Task statement:
In the data that follows, find each line containing "Networks" and copy it.

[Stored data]
**********

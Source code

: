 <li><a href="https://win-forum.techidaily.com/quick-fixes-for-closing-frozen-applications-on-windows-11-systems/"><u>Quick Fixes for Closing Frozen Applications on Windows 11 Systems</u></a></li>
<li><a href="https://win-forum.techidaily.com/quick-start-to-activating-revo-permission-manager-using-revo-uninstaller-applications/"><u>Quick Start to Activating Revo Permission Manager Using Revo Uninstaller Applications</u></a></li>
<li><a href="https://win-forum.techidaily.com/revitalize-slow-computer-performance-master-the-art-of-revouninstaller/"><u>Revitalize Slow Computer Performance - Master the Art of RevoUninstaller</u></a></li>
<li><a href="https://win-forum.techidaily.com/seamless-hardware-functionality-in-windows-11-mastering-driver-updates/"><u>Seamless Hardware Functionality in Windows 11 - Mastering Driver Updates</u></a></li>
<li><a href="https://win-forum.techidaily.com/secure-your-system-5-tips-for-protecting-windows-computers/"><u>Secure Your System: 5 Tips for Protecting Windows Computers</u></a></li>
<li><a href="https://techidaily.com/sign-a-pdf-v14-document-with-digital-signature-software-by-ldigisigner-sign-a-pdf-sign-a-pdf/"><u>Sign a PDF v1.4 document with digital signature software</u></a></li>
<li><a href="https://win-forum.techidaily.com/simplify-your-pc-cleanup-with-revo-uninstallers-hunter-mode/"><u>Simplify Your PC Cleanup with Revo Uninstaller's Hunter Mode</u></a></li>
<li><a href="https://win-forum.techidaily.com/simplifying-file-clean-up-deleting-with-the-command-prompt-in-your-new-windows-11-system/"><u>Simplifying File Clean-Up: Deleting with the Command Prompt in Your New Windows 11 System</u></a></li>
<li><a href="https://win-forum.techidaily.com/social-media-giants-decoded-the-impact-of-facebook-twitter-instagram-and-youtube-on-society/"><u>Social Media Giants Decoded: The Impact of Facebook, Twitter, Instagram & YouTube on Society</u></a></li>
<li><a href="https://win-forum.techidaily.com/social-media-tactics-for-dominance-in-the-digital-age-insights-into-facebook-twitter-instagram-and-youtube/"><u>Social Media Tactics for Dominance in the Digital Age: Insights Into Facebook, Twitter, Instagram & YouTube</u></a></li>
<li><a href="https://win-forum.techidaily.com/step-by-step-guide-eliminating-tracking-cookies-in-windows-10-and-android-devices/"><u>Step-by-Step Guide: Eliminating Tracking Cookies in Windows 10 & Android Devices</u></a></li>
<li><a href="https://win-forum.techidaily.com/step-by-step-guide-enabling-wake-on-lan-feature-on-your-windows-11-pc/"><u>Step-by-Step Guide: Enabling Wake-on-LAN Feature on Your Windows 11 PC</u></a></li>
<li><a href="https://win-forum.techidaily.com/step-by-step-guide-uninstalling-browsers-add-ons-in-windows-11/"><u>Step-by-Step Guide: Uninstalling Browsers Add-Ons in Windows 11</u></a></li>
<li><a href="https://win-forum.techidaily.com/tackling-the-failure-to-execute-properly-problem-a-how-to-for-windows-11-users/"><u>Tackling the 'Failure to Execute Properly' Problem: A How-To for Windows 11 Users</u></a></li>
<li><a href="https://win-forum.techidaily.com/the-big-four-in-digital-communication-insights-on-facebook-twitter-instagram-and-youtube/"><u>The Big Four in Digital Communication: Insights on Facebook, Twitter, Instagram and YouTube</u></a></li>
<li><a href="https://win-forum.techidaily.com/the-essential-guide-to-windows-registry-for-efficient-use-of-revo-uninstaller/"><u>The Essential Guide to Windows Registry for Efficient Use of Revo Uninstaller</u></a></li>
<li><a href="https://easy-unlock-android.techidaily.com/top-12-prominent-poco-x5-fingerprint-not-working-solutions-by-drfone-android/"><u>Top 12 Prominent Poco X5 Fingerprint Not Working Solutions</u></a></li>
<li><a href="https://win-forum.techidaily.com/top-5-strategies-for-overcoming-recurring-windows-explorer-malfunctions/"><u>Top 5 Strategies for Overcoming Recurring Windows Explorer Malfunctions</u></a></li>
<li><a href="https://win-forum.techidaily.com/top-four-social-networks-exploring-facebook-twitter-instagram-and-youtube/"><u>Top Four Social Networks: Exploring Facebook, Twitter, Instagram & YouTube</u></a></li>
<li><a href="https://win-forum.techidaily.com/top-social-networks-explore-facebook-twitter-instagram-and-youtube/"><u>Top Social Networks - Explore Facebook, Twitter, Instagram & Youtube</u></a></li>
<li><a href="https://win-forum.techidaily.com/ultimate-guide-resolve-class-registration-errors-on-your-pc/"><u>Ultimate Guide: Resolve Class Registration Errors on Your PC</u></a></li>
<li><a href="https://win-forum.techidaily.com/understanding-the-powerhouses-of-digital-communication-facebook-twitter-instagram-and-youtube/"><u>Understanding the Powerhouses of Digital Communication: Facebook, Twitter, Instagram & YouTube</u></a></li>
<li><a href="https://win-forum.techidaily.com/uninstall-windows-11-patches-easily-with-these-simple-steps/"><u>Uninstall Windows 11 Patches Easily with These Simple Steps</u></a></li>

**********

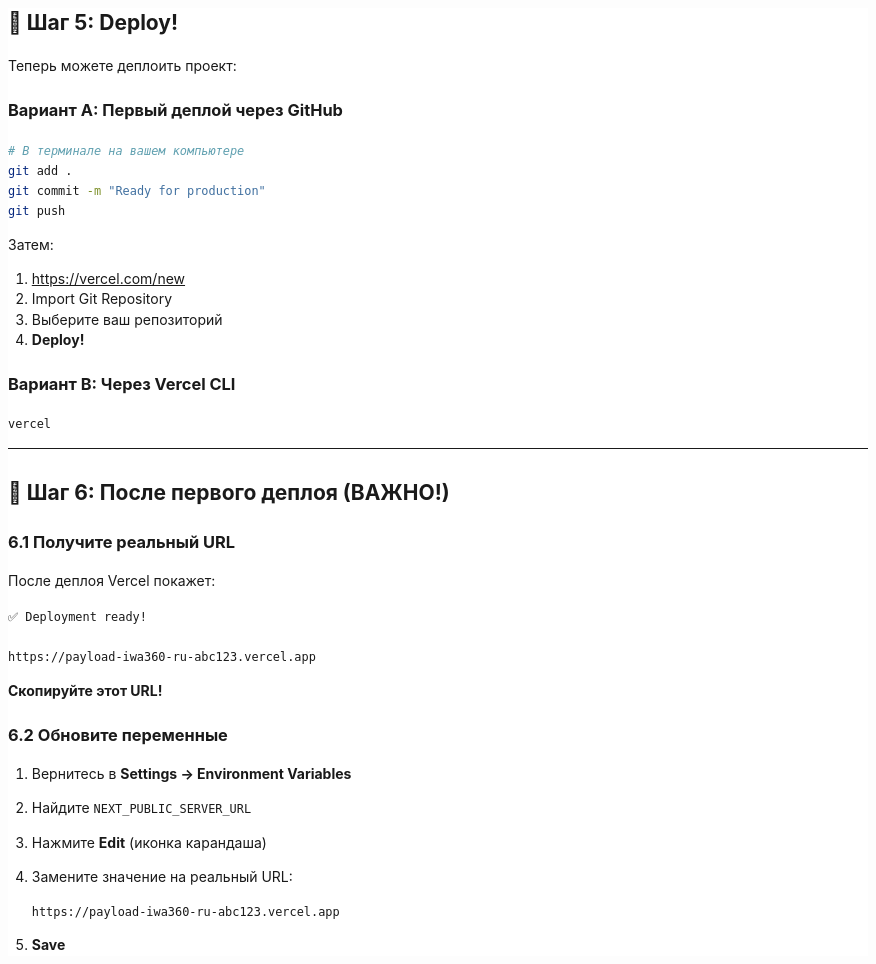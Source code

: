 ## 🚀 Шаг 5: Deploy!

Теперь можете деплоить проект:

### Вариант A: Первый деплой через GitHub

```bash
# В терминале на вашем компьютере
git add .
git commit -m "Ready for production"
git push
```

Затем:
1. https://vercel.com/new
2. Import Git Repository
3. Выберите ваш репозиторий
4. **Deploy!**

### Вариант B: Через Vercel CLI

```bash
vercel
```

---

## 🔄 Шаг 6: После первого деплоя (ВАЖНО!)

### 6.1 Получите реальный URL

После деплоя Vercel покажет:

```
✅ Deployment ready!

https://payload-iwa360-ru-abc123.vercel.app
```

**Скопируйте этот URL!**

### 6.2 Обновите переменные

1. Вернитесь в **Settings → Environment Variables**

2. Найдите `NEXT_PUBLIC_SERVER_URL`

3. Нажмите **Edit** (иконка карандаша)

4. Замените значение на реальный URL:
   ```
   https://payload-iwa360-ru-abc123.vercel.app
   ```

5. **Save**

**********

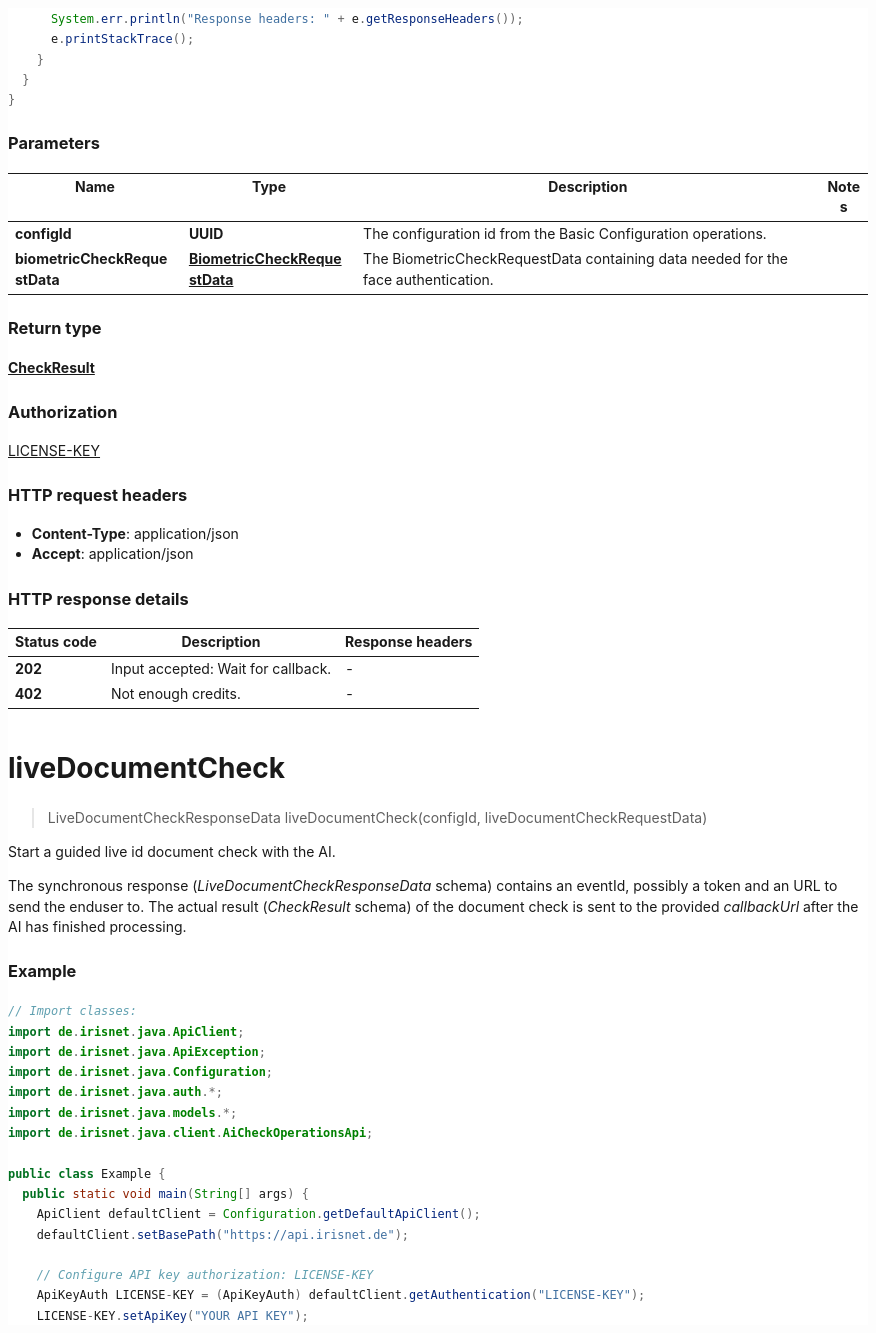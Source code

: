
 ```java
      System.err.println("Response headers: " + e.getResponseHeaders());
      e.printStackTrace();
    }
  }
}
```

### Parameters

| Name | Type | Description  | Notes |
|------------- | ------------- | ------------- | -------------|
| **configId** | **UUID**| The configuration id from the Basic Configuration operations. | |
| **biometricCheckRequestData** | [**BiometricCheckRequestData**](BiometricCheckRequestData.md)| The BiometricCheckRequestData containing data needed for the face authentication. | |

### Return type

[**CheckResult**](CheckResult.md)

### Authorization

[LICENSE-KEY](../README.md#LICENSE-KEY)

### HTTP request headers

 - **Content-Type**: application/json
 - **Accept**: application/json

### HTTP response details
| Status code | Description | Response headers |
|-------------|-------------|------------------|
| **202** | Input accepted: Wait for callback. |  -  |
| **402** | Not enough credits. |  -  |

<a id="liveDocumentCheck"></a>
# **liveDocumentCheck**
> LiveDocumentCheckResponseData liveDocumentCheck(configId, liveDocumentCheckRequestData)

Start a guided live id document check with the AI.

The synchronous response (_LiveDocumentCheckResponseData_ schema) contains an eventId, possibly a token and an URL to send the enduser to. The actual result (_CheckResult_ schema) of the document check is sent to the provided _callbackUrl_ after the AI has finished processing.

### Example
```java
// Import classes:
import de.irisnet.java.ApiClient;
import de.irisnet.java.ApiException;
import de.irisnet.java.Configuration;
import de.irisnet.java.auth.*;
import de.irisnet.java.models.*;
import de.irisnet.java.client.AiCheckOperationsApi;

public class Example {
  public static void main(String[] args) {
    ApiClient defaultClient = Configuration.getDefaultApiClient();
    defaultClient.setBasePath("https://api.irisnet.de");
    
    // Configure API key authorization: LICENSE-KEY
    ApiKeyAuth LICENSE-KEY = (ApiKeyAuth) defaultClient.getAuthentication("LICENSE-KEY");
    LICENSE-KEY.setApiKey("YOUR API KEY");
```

**********

Expected output:
<li><a href="https://win-forum.techidaily.com/top-four-social-networks-exploring-facebook-twitter-instagram-and-youtube/"><u>Top Four Social Networks: Exploring Facebook, Twitter, Instagram & YouTube</u></a></li>
<li><a href="https://win-forum.techidaily.com/top-social-networks-explore-facebook-twitter-instagram-and-youtube/"><u>Top Social Networks - Explore Facebook, Twitter, Instagram & Youtube</u></a></li>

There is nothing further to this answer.